Iowa law could soon change to provide organizations that have a robust cybersecurity program an extra incentive to maintain and improve their program. Senate File 2073 would amend Iowa’s existing data breach notice statute to provide an “affirmative defense to any claim or action alleging that a person’s failure to implement reasonable security measures resulted in a breach of security . . . .” In order to take advantage of the affirmative defense, an organization would have to prove that it “established, maintained, and complied with a written cyber security program” that complies with industry standards for cybersecurity.
The bill also makes clear that by providing an affirmative defense, it does not mean to suggest that there is any private right of action in the first place.
This legislation mirrors an Ohio law that provides a similar incentive to organizations to develop a cybersecurity program that meets industry standards.

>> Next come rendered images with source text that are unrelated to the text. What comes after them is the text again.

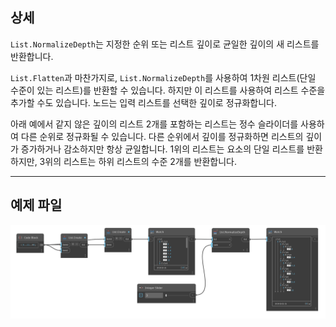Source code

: ## 상세
`List.NormalizeDepth`는 지정한 순위 또는 리스트 깊이로 균일한 깊이의 새 리스트를 반환합니다.

`List.Flatten`과 마찬가지로, `List.NormalizeDepth`를 사용하여 1차원 리스트(단일 수준이 있는 리스트)를 반환할 수 있습니다. 하지만 이 리스트를 사용하여 리스트 수준을 추가할 수도 있습니다. 노드는 입력 리스트를 선택한 깊이로 정규화합니다.

아래 예에서 같지 않은 깊이의 리스트 2개를 포함하는 리스트는 정수 슬라이더를 사용하여 다른 순위로 정규화될 수 있습니다. 다른 순위에서 깊이를 정규화하면 리스트의 깊이가 증가하거나 감소하지만 항상 균일합니다. 1위의 리스트는 요소의 단일 리스트를 반환하지만, 3위의 리스트는 하위 리스트의 수준 2개를 반환합니다.
___
## 예제 파일

![List.NormalizeDepth](./DSCore.List.NormalizeDepth_img.jpg)
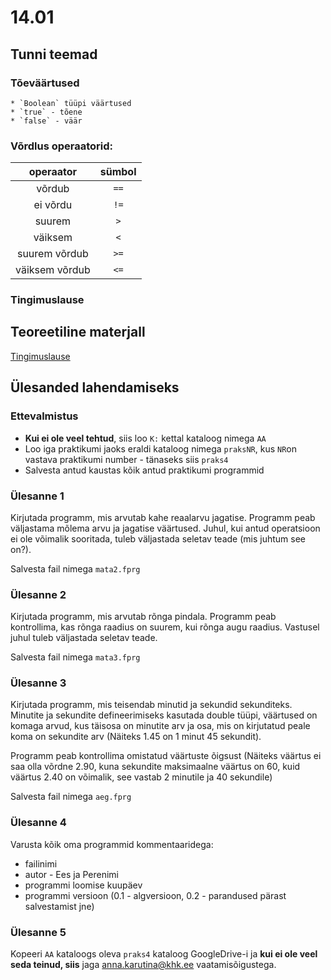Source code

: # 14.01
## Tunni teemad
### Tõeväärtused
    * `Boolean` tüüpi väärtused
    * `true` - tõene
    * `false` - väär

### Võrdlus operaatorid:

|operaator|sümbol|
|:---:|:---:|
võrdub|`==`|
ei võrdu |`!=`|
suurem|`>`|
väiksem|`<`|
suurem võrdub|`>=`|
väiksem võrdub|`<=`|

### Tingimuslause 


## Teoreetiline materjall
[Tingimuslause](https://web.htk.tlu.ee/digitaru/programmeerimine/chapter/tingimuslause/)

## Ülesanded lahendamiseks
### Ettevalmistus
* <b>Kui ei ole veel tehtud</b>, siis loo `K:` kettal kataloog nimega `AA`
* Loo iga praktikumi jaoks eraldi kataloog nimega `praksNR`, kus `NR`on vastava praktikumi number - tänaseks siis `praks4`
* Salvesta antud kaustas kõik antud praktikumi programmid

### Ülesanne 1
Kirjutada programm, mis arvutab kahe reaalarvu jagatise. Programm peab väljastama mõlema arvu ja jagatise väärtused. Juhul, kui antud operatsioon ei ole võimalik sooritada, tuleb väljastada seletav teade (mis juhtum see on?).

Salvesta fail nimega `mata2.fprg`

### Ülesanne 2
Kirjutada programm, mis arvutab rõnga pindala. Programm peab kontrollima, kas rõnga raadius on suurem, kui rõnga augu raadius. Vastusel juhul tuleb väljastada seletav teade.

Salvesta fail nimega `mata3.fprg`

### Ülesanne 3
Kirjutada programm, mis teisendab minutid ja sekundid sekunditeks. Minutite ja sekundite defineerimiseks kasutada double tüüpi, väärtused on komaga arvud, kus täisosa on minutite arv ja osa, mis on kirjutatud peale koma on sekundite arv (Näiteks 1.45 on 1 minut 45 sekundit). 

Programm peab kontrollima omistatud väärtuste õigsust (Näiteks väärtus ei saa olla võrdne 2.90, kuna sekundite maksimaalne väärtus on 60, kuid väärtus 2.40 on võimalik, see vastab 2 minutile ja 40 sekundile)

Salvesta fail nimega `aeg.fprg`

### Ülesanne 4
Varusta kõik oma programmid kommentaaridega:
* failinimi
* autor  - Ees ja Perenimi
* programmi loomise kuupäev
* programmi versioon (0.1 - algversioon, 0.2 - parandused pärast salvestamist jne)
### Ülesanne 5
Kopeeri `AA` kataloogs oleva `praks4` kataloog GoogleDrive-i ja <b>kui ei ole veel seda teinud, siis</b> jaga [anna.karutina@khk.ee]("mailto:anna.karutina@khk.ee") vaatamisõigustega.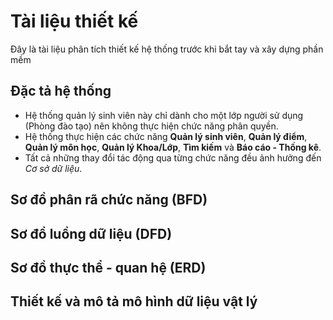 # Tài liệu thiết kế
Đây là tài liệu phân tích thiết kế hệ thống trước khi bắt tay và xây dựng phần mềm
## Đặc tả hệ thống
- Hệ thống quản lý sinh viên này chỉ dành cho một lớp người sử dụng (Phòng đào tạo) nên không thực hiện chức năng phân quyền.
- Hệ thống thực hiện các chức năng **Quản lý sinh viên**, **Quản lý điểm**, **Quản lý môn học**, **Quản lý Khoa/Lớp**, **Tìm kiếm** và **Báo cáo - Thống kê**.
- Tất cả những thay đổi tác động qua từng chức năng đều ảnh hưởng đến _Cơ sở dữ liệu_.
## Sơ đồ phân rã chức năng (BFD)

## Sơ đồ luồng dữ liệu (DFD)

## Sơ đồ thực thể - quan hệ (ERD)

## Thiết kế và mô tả mô hình dữ liệu vật lý
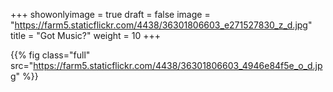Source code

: +++
showonlyimage = true
draft = false
image = "https://farm5.staticflickr.com/4438/36301806603_e271527830_z_d.jpg"
title = "Got Music?"
weight = 10
+++

{{% fig class="full" src="https://farm5.staticflickr.com/4438/36301806603_4946e84f5e_o_d.jpg" %}}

If the bill becomes law, organizations will have another reason to develop a cybersecurity program that protects personally identifiable information, financial assets, and trade secret information. Developing a program will not only provide security benefits, but also a potential defense to lawsuits.
The new law would not, however, prevent an organization from ever being named as a defendant in a lawsuit resulting from a cybersecurity incident. The affirmative defense could only be raised after an organization is sued, and then the organization will still have to prove its cybersecurity program met industry standards.
Furthermore, Iowa law likely will not be a defense to suits brought by residents of other states, unless the organization is able to establish that Iowa law applies to the case. This is important to keep in mind, because most organizations have personal information of at least a few, and often many, individuals who reside in other states.
The new Iowa law would provide a real benefit to organizations that implement a robust cybersecurity plan. Superficial plans designed to merely “check the box” on compliance will likely not provide either an affirmative defense or much of a security benefit. Organizations may want to compare their plans to one of the many standards available for cybersecurity. We previously covered assessment tools that organizations can use to evaluate their plans.
Regardless of whether the legislation becomes law, organizations still have many good reasons to develop and implement a cybersecurity program that protects personally identifiable information, financial assets, and trade secret information. We have covered dozens of lawsuits that resulted from inadequate cybersecurity.
Organizations should identify internal and external professionals with the knowledge and capability to help them develop the key technical, physical, and administrative safeguards for minimizing cybersecurity risk. After all, the best way to avoid the costs of a cybersecurity incident is to not have one in the first place.